İklim değişikliğinin dünya gündeminde var olmaya devam edeceğini vurgulayan Erişmiş, şu şekilde devam etti:
“Çünkü iklim değişikliklerinde ana faktörlerden biri insan olgusu. İklimle ve kuraklıkla alakalı ana kara aynı derecede etkilenmiyor. Mesela Amazonlardaki nüfus ve yağış payı birbirinden değişik olduğundan, yani yağış payı fazla nüfus azca olmasından kaynaklı oldukça fazla etkilenmiyor fakat Asya’da bu vaziyet tam tersi.”

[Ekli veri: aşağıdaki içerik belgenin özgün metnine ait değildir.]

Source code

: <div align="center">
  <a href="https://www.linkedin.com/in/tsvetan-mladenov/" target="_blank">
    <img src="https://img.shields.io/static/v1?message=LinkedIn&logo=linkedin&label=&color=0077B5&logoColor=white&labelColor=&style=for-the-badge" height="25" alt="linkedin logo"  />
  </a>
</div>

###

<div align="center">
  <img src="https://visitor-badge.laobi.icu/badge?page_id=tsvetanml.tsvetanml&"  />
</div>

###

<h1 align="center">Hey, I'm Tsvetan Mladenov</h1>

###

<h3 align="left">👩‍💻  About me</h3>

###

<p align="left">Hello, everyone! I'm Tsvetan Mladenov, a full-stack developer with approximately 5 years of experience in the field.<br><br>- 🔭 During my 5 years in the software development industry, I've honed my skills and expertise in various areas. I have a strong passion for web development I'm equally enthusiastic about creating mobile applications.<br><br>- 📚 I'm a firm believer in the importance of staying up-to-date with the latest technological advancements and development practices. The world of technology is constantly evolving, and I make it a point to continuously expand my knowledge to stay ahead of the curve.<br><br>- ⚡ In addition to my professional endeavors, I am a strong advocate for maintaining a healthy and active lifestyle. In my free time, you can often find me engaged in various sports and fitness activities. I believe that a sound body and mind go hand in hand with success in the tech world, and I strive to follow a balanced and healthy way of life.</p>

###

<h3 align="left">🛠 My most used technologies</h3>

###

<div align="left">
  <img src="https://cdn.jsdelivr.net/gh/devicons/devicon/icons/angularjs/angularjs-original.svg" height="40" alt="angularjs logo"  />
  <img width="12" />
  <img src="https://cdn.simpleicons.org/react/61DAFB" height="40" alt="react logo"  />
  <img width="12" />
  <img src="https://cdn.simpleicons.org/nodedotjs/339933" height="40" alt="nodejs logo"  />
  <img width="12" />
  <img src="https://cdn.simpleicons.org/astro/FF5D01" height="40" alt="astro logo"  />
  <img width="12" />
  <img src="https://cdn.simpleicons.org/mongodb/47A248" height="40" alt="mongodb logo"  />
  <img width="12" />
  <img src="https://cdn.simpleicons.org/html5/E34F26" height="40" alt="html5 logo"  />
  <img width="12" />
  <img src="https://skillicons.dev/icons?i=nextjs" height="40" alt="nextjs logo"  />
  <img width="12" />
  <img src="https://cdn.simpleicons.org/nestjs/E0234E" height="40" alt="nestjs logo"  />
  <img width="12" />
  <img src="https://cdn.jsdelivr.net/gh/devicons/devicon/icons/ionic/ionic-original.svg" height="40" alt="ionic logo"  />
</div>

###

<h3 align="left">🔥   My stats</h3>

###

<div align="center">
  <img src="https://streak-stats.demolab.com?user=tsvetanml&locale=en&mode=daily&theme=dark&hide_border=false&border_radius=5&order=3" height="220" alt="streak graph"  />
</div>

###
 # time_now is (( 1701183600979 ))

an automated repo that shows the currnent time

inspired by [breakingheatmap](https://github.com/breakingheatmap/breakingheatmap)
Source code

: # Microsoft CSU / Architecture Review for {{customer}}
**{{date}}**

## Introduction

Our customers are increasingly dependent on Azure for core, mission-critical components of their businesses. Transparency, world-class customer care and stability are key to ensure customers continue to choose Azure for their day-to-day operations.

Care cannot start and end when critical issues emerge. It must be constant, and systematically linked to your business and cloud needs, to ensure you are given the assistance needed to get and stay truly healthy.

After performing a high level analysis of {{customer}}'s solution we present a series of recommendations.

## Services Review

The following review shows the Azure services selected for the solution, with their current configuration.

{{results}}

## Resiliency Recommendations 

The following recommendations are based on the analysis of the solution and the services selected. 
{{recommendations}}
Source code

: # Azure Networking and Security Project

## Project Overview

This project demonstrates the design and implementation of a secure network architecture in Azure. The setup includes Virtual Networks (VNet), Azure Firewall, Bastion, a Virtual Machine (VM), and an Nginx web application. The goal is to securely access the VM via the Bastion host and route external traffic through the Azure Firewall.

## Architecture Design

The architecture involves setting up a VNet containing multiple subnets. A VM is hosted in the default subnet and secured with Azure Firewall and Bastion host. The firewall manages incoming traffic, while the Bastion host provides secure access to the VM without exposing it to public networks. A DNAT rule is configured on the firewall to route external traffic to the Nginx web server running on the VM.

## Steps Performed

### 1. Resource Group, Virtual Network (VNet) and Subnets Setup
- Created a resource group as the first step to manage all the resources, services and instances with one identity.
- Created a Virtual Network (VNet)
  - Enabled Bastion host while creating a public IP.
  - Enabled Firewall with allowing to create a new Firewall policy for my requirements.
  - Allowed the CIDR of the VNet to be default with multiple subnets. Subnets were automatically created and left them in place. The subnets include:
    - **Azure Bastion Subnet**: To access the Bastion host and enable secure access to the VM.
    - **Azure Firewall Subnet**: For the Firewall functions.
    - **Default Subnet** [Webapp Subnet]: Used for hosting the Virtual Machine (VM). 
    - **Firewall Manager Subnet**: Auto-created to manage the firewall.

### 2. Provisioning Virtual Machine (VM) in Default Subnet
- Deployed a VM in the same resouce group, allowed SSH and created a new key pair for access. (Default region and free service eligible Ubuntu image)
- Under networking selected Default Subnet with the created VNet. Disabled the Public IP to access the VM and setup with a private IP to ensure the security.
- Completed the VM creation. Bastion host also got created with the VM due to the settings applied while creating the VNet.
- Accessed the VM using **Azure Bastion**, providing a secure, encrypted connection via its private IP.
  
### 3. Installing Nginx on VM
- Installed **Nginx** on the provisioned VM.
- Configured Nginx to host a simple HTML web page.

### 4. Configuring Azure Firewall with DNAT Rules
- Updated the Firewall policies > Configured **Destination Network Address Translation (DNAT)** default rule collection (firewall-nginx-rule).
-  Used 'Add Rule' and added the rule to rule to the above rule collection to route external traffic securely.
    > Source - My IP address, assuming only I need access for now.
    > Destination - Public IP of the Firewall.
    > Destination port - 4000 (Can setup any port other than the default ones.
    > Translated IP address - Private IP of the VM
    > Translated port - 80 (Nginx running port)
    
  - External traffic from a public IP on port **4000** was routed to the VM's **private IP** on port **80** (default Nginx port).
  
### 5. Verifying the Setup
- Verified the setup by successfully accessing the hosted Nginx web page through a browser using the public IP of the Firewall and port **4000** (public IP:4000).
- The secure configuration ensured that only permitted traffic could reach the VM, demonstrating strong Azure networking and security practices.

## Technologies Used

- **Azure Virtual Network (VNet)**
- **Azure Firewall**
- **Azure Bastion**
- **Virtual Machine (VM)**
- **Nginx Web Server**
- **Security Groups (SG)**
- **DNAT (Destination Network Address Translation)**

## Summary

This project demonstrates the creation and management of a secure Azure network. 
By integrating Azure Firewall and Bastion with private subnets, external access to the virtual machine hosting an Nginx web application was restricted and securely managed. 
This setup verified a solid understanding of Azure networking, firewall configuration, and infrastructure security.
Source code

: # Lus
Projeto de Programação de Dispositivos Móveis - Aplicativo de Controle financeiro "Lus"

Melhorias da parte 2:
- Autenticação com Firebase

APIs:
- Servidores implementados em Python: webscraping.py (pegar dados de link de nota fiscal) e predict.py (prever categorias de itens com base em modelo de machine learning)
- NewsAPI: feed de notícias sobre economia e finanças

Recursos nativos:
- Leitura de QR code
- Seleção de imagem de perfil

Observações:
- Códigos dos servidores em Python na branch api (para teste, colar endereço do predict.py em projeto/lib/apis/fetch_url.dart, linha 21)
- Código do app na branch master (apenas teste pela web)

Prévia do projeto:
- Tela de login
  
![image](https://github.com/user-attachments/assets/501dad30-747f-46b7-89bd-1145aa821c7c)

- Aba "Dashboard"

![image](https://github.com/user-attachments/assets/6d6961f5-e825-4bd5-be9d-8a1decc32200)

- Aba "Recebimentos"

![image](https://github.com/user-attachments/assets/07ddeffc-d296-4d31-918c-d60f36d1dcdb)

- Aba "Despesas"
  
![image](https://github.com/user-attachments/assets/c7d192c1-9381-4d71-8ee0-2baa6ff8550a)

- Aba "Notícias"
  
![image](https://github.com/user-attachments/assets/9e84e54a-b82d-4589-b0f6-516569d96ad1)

“YEREL OLARAK BİR ÇÖZÜM BULMAMIZ LAZIM”
Türkiye’de şahıs başı su tüketiminin senelik 1600 metreküp bulunduğunu dile getiren Erişmiş, şunları kaydetti:
“Bu geçen yıllarda 1300’lere kadar düştü. Bu düşüş, iklim stresi olan bir ülke bazında olduğumuzdan kaynaklı bizi iyice aşağılara doğru çekti. Bu sene de birazcık daha azaldı ve bizim su stresi dediğimiz, su krizi dediğimiz kriz moduna girmeye başladık. İklim değişikliği evrensel olduğu halde programlar mahalli bazda tesir yapıyor. Yerel bazda tesir yapıldığı vakit çözümünü mahalli bazda ele almamız gerekiyor. Afyonkarahisar’da ölçüt olarak bakarsak kent, güneş enerjisi kullanılmasıyla önde gelen illerden biri zira sene süresince fazla güneş alan bir il. Bu bizlere bu şekilde bir üstünlük getirirken buharlaşmada bir dezavantaj geliyor. Bizim kesinlikle mahalli olarak bir çözüm bulmamız lazım. Yerel bazda artık her il kendi ölçüsü içinde önlemlerini almak halinde kalacak.”
Erişmiş, su kaynaklarının korunması ve su tasarrufu konusu ile alakalı toplumun bilinçlendirilmesinin mühim bulunduğunu laflarına ekledi.